Gotthold Ephraim Lessings „Nathan der Weise“ ist ein dramatisches Gedicht in fünf Aufzügen und ein zentrales Werk der Aufklärung, das 1779 erschien. Das Stück spielt zur Zeit der Kreuzzüge in Jerusalem und thematisiert die friedliche Koexistenz der drei monotheistischen Religionen – Judentum, Christentum und Islam – durch die exemplarische Figur des reichen jüdischen Kaufmanns Nathan. Nathan, bekannt für seine Weisheit und Menschlichkeit, wird mit einem jungen Tempelherrn konfrontiert, dem Sultan Saladin das Leben schenkte. Parallel dazu pflegt Nathan seine Adoptivtochter Recha, die er nach einem tragischen Verlust an sich nahm. Im Verlauf der Handlung verweben sich die Schicksale der Charaktere auf komplexe Weise und enthüllen überraschende Verwandtschaftsbeziehungen, die die Grenzen von Glauben und Herkunft überwinden. Herzstück des Dramas ist die berühmte Ringparabel, die auf eindringliche Weise für religiöse Toleranz und die Gleichwertigkeit aller Glaubensrichtungen plädiert.
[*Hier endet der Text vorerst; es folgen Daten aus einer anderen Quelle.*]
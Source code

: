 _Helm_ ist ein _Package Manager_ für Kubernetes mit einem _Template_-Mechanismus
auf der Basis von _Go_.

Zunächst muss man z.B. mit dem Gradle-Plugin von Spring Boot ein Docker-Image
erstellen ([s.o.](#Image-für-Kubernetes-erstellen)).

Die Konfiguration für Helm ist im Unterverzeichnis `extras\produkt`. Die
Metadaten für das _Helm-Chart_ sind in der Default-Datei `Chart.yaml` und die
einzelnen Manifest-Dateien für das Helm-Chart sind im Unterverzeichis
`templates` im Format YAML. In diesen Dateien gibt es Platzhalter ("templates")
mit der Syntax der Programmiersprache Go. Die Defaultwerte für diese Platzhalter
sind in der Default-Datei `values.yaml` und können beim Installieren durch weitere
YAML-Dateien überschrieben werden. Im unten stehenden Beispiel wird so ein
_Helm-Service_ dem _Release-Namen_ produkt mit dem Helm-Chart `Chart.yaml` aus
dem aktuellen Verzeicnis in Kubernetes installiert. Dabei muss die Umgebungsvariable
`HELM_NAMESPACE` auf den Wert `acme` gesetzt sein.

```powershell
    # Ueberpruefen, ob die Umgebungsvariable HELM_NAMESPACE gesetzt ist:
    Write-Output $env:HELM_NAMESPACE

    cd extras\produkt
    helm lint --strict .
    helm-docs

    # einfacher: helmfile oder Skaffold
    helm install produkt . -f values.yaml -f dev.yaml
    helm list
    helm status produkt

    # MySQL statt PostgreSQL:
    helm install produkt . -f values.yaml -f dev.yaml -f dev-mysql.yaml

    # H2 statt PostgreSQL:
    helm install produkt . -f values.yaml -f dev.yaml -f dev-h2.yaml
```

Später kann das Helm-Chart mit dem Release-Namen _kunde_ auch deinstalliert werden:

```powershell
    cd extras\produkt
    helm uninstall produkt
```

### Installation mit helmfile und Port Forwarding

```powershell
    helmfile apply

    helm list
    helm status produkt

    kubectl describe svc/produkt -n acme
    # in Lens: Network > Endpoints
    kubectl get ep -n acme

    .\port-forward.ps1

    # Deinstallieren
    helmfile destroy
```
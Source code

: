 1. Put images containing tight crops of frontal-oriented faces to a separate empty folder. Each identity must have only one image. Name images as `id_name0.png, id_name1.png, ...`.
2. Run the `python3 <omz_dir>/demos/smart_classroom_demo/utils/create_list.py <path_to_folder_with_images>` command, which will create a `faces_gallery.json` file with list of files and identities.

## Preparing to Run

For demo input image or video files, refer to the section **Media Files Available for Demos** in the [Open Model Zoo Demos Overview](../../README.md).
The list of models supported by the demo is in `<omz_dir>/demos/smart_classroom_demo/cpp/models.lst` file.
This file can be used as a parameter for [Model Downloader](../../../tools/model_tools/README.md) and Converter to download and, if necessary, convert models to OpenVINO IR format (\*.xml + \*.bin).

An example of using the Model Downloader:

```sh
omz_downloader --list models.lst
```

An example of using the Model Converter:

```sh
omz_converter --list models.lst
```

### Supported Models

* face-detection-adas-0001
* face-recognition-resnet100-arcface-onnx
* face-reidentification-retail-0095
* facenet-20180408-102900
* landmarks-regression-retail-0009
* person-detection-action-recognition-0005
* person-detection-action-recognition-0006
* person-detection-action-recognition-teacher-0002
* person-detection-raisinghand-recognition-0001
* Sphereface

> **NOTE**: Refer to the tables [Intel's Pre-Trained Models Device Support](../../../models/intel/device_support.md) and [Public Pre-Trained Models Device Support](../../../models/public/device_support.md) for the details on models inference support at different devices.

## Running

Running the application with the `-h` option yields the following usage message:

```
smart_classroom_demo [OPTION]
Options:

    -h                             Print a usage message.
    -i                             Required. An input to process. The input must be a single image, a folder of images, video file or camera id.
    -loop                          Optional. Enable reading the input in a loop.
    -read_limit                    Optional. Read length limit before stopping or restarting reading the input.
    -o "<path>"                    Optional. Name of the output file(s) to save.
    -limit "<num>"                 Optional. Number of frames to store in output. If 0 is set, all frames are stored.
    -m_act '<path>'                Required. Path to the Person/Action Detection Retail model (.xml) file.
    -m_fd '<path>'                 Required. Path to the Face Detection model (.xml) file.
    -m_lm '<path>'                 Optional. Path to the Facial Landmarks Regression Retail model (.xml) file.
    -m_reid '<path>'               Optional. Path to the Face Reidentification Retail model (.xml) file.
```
Lessing schuf damit ein zeitloses Plädoyer für Humanität und Vernunft.
Critical Reception
"„Nathan der Weise“ gilt als eines der bedeutendsten Werke der deutschen Aufklärung und ist bis heute ein zentraler Text des Humanismus, dessen Appell an Toleranz und Menschlichkeit von ungebrochener Relevanz ist."